• **Dataset entries**:
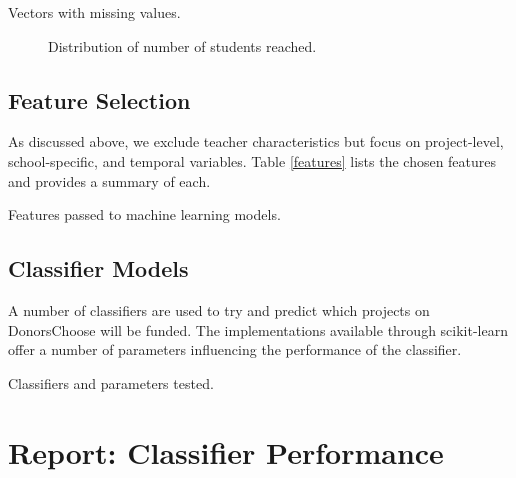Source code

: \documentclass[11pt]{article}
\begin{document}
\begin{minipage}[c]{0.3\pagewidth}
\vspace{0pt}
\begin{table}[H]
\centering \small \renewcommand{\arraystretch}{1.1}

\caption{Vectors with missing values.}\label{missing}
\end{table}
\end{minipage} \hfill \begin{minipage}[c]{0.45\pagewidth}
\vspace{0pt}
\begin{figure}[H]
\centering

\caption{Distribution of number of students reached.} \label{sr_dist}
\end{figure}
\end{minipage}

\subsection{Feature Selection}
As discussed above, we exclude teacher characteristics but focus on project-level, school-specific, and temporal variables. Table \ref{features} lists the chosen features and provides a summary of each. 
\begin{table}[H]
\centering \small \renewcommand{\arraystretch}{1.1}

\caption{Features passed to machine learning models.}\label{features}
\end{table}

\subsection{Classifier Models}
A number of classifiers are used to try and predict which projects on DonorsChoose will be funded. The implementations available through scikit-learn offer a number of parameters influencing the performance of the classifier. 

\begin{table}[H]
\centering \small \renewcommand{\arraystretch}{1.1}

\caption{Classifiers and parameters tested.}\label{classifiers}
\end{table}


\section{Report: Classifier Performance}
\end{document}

• **Instructions for the task**:
What is needed is the number of lines above that include the string "features", and nothing else.

• **Answer space**:
2